Smoke from the Wallow Wildfire obscures the sun at a road check point west of the Reserve, New Mexico
Smoke from the Wallow Wildfire obscures the sun at a road check point west of the Reserve, New Mexico

PHOENIX (Reuters) - A government study released on Tuesday links many wildfires in the Arizona-Mexico border region to illegal immigrant activity, a finding that Arizona Senator John McCain said backs up comments he made blaming border crossers for some of the blazes.

The study was carried out by the independent Government Accountability Office, the investigative arm of the Congress, at the request of McCain, an Arizona Republican who ran for president against Barack Obama in 2008.

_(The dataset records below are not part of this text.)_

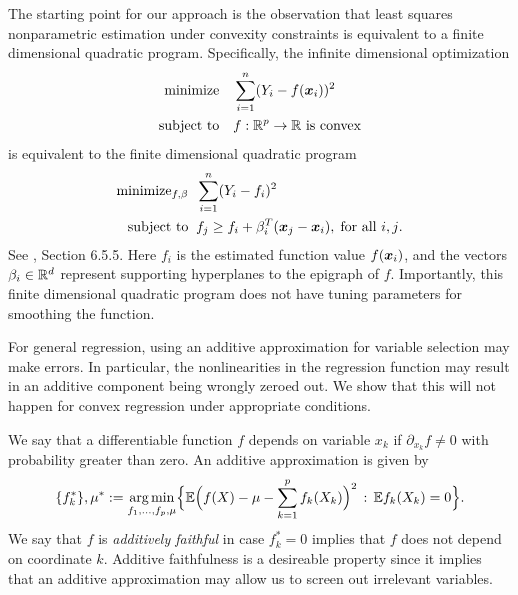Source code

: The starting point for our approach is the observation that least squares
nonparametric estimation under convexity constraints is equivalent to
a finite dimensional quadratic program.  Specifically, the infinite
dimensional optimization 
\begin{align}
\begin{split}
\text{minimize} & \quad \sum_{i=1}^n (Y_i - f(\mbox{\boldmath $x$}_i))^2 \\
\text{subject to} &  \quad f:{\mathbb R}^p\rightarrow{\mathbb R}\ \text{is
  convex}
\end{split}
\end{align}
is equivalent to the finite dimensional quadratic
program 
\begin{align}
\label{eq:convreg}
\begin{split}
\text{minimize}_{f, \beta} & \;\; \sum_{i=1}^n (Y_i - f_i)^2 \\
\text{subject to} & \;\; f_j \geq f_i + \beta_i^T (\mbox{\boldmath $x$}_j-\mbox{\boldmath $x$}_i),\; \text{for
    all $i,j$}.
\end{split}
\end{align}
See \cite{Boyd04}, Section 6.5.5.
Here $f_i$ is the estimated function value $f(\mbox{\boldmath $x$}_i)$, and the vectors
$\beta_i \in {\mathbb R}^d$ represent supporting hyperplanes to the
epigraph of $f$.  Importantly, this finite dimensional quadratic program does
not have tuning parameters for smoothing the function. 

For general regression, using an additive approximation for variable
selection may make errors.  In particular, the nonlinearities in the
regression function may result in an additive component being wrongly
zeroed out.  We show that this will not happen for convex regression
under appropriate conditions.

We say that a differentiable function $f$ depends on variable $x_k$ if
$\partial_{x_k} f \neq 0$ with probability greater than zero.  An additive approximation is given by
\begin{equation}
\{f_k^*\}, \mu^* := \mathop{\text{\rm arg\,min}}_{f_1,\ldots, f_p, \mu} \Bigl\{ 
             {\mathbb E} \Bigl( f(X) - \mu - \sum_{k=1}^p f_k(X_k)\Bigr)^2 
         \,:\, {\mathbb E} f_k(X_k) = 0 \Bigr\}.
\end{equation}
We say that $f$ is \textit{additively faithful} in case $f^*_k = 0$
implies that $f$ does not depend on coordinate $k$.
Additive faithfulness is a desireable property
since it implies that an additive approximation may allow us to 
screen out irrelevant variables.

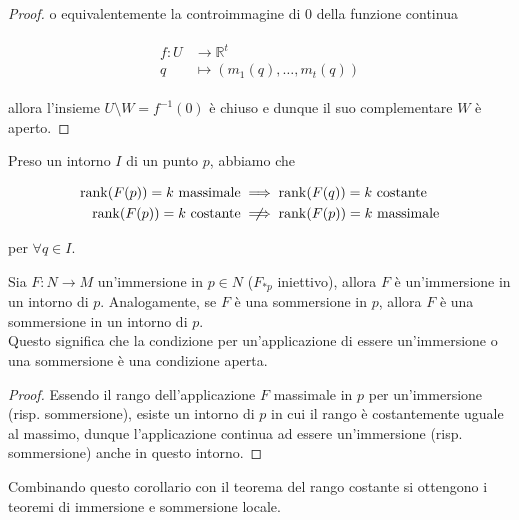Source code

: \begin{proof}
	o equivalentemente la controimmagine di 0 della funzione continua
	
	\begin{align}
		\begin{split}
			f : U &\to \mathbb{R}^{t}\\
			q &\mapsto (m_{1}(q),\dots,m_{t}(q))
		\end{split}
	\end{align}

	allora l'insieme $ U \setminus W = f^{-1}(0) $ è chiuso e dunque il suo complementare $ W $ è aperto.
\end{proof}

\begin{remark}
	Preso un intorno $ I $ di un punto $ p $, abbiamo che
	
	\begin{align}
		\begin{split}
			\rank(F(p)) = k \text{ massimale} &\implies \rank(F(q)) = k \text{ costante}\\
			\rank(F(p)) = k \text{ costante} &\notimplies \rank(F(p)) = k \text{ massimale}
		\end{split}
	\end{align}

	per $ \forall q \in I $.
\end{remark}

\begin{corollary}
	Sia $ F : N \to M $ un'immersione in $ p \in N $ ($ F_{*p} $ iniettivo), allora $ F $ è un'immersione in un intorno di $ p $. Analogamente, se $ F $ è una sommersione in $ p $, allora $ F $ è una sommersione in un intorno di $ p $.\\
	Questo significa che la condizione per un'applicazione di essere un'immersione o una sommersione è una condizione aperta.
\end{corollary}

\begin{proof}
	Essendo il rango dell'applicazione $ F $ massimale in $ p $ per un'immersione (risp. sommersione), esiste un intorno di $ p $ in cui il rango è costantemente uguale al massimo, dunque l'applicazione continua ad essere un'immersione (risp. sommersione) anche in questo intorno.
\end{proof}

Combinando questo corollario con il teorema del rango costante si ottengono i teoremi di immersione e sommersione locale.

It found that of 77 human-caused borderland wildfires that were investigated by federal officials from 2006 to 2010, 30 identified illegal border crossers "as a suspected source of ignition."

Investigators found half of those fires were lit to signal for help, provide warmth or cook food, although no explicit purpose was given for the remaining fires, which it noted occurred in areas known for drug smuggling.

It added that fire suppression activities were sometimes reduced at night "because of the perceived threat to firefighters' safety."

The report did not say whether any illegal immigrants had been arrested or prosecuted for starting the blazes.

McCain, who sparked a furor in June by suggesting that illegal immigrants were to blame for some of the wildfires raging near the border, welcomed the report's findings.

"This independent GAO study again confirms what U.S. Forest Service and local officials in Arizona have long known: that some of the fires along the Arizona-Mexico border are caused by people crossing the border illegally," McCain said in a statement.

"The report further found that firefighting activities have sometimes been delayed while waiting for law enforcement escorts as protection from armed smugglers, which could cause fires to grow larger and more damaging," he added.

Among blazes that scorched tinder-dry forests in the Arizona borderlands this year were the Horseshoe Two and Monument fires that together burned more than 400 square miles and destroyed more than 60 homes.

The largest blaze in the state's history, the so-called Wallow Fire, torched more than 800 square miles. Two cousins from southern Arizona, who allegedly left a campfire unattended, were later charged with starting that fire.

McCain drew criticism when he told a news conference after visiting the Wallow Fire that there was "substantial evidence that some of these fires have been caused by people who have crossed our border illegally."

Some critics accused McCain of trying to single out illegal immigrants as scapegoats before the cause of the fires had been officially determined.

"I hope this report is a lesson to the activists and public officials that would prefer to engage in partisan character attacks rather than help focus the discussion on the vital need secure our southern border," McCain said on Tuesday.

The GAO report estimates that the federal government spent $33 million fighting human-caused fires along the Arizona-Mexico border between 2006 and 2010.